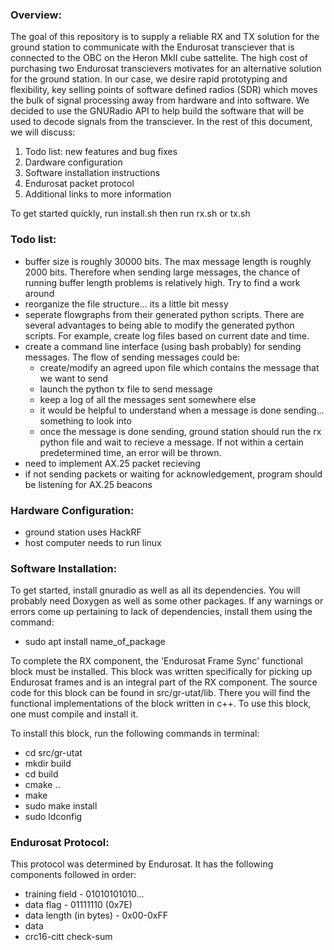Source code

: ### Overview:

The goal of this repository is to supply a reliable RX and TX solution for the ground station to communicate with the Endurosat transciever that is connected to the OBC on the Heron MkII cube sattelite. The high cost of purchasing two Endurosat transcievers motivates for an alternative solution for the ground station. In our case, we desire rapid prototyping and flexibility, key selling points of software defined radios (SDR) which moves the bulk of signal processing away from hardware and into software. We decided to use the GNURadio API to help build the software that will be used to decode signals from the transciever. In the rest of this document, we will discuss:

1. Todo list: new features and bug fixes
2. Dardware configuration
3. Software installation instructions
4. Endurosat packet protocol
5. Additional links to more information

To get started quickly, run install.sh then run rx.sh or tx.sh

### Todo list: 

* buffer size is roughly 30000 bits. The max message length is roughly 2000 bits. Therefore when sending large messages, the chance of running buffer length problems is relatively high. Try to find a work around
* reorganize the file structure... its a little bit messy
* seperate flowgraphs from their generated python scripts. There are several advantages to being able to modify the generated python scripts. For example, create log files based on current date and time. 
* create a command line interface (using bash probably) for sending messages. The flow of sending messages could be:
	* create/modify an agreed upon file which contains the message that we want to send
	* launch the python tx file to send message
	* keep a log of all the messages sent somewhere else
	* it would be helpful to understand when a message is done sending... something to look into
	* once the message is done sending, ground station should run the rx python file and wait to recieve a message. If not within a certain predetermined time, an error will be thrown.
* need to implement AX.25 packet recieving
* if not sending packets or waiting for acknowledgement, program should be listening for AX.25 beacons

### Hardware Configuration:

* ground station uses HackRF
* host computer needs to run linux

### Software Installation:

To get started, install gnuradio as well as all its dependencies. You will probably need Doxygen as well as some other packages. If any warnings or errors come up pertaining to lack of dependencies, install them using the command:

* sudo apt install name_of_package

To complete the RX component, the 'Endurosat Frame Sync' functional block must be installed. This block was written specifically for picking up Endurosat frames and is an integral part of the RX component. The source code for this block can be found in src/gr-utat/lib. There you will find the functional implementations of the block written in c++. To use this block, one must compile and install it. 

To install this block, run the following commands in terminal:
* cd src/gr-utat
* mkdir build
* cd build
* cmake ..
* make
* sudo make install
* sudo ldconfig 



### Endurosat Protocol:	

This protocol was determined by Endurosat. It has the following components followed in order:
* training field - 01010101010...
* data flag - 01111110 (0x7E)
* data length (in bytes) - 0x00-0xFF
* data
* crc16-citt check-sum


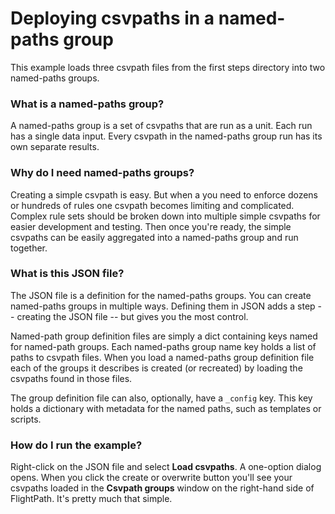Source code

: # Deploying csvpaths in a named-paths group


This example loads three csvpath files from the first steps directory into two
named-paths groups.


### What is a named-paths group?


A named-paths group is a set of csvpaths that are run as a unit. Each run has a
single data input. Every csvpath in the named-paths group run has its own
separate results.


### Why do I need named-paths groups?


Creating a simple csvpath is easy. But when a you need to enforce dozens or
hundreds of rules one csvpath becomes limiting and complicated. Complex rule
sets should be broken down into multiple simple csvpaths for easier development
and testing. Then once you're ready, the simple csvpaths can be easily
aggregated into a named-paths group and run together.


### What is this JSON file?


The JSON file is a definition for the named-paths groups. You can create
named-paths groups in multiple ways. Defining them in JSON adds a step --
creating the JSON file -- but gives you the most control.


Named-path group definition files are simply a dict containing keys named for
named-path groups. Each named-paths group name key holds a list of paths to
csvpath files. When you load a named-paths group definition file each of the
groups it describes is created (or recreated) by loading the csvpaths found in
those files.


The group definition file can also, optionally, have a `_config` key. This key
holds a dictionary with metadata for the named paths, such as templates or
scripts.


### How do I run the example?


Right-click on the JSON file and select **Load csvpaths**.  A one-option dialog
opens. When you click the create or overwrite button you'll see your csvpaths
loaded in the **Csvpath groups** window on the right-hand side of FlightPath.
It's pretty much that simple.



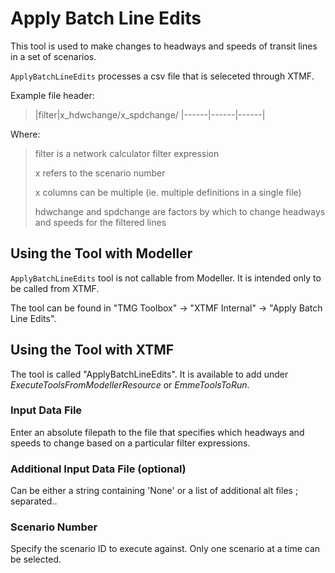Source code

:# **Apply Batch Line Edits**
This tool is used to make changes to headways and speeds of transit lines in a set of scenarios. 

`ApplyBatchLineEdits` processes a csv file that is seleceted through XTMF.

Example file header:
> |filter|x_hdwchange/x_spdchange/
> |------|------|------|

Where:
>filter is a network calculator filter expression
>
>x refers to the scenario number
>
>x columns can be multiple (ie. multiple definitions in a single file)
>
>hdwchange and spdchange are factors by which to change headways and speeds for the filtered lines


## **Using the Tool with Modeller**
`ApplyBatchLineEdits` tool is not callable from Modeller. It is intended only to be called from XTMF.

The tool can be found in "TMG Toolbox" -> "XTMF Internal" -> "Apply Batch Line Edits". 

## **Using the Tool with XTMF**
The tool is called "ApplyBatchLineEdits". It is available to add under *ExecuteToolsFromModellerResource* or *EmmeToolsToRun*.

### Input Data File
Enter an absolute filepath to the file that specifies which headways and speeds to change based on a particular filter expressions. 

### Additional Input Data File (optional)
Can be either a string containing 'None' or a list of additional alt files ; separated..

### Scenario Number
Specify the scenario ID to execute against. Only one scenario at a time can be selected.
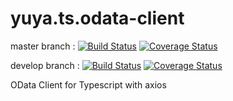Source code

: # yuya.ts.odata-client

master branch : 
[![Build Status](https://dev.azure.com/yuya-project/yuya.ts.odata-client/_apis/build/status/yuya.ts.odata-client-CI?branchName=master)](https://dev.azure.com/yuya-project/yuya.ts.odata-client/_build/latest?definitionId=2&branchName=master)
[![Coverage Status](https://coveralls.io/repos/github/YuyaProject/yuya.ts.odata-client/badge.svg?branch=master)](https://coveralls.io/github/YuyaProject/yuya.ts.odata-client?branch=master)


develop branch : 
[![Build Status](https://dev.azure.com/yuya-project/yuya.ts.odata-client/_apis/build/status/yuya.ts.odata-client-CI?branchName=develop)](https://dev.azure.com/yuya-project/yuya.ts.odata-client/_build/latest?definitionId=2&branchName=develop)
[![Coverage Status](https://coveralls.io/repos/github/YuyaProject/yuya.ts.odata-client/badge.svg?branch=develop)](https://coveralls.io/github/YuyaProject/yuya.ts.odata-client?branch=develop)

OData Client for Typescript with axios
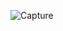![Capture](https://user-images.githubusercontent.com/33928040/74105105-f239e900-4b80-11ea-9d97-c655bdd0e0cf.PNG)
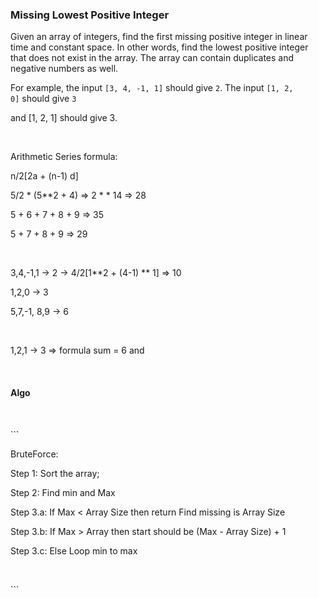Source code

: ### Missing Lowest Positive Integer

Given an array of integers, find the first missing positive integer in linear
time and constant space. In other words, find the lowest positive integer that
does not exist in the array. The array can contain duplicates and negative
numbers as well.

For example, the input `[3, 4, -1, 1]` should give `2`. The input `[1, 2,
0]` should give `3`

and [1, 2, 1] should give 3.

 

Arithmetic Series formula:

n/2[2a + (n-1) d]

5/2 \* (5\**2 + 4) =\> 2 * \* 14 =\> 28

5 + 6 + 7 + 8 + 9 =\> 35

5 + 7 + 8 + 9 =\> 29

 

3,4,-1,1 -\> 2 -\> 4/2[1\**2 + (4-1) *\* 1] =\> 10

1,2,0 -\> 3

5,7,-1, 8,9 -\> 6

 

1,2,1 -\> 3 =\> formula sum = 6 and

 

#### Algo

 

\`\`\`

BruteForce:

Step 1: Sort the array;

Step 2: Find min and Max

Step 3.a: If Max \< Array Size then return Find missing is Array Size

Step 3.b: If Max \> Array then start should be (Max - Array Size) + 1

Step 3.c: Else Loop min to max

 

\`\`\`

+ + +

**Your instructions**: Pictures in the entries do not go into the copy. Print only the lines starting at the one containing "Can be either" and ending at the one containing "does not exist", exactly as they appear.

**Result for this exercise**:
Can be either a string containing 'None' or a list of additional alt files ; separated..

### Scenario Number
Specify the scenario ID to execute against. Only one scenario at a time can be selected.
Source code

: # yuya.ts.odata-client

master branch : 
[![Build Status](https://dev.azure.com/yuya-project/yuya.ts.odata-client/_apis/build/status/yuya.ts.odata-client-CI?branchName=master)](https://dev.azure.com/yuya-project/yuya.ts.odata-client/_build/latest?definitionId=2&branchName=master)
[![Coverage Status](https://coveralls.io/repos/github/YuyaProject/yuya.ts.odata-client/badge.svg?branch=master)](https://coveralls.io/github/YuyaProject/yuya.ts.odata-client?branch=master)


develop branch : 
[![Build Status](https://dev.azure.com/yuya-project/yuya.ts.odata-client/_apis/build/status/yuya.ts.odata-client-CI?branchName=develop)](https://dev.azure.com/yuya-project/yuya.ts.odata-client/_build/latest?definitionId=2&branchName=develop)
[![Coverage Status](https://coveralls.io/repos/github/YuyaProject/yuya.ts.odata-client/badge.svg?branch=develop)](https://coveralls.io/github/YuyaProject/yuya.ts.odata-client?branch=develop)

OData Client for Typescript with axios
![Capture](https://user-images.githubusercontent.com/33928040/74105105-f239e900-4b80-11ea-9d97-c655bdd0e0cf.PNG)
Source code

: ### Missing Lowest Positive Integer

Given an array of integers, find the first missing positive integer in linear
time and constant space. In other words, find the lowest positive integer that
does not exist in the array. The array can contain duplicates and negative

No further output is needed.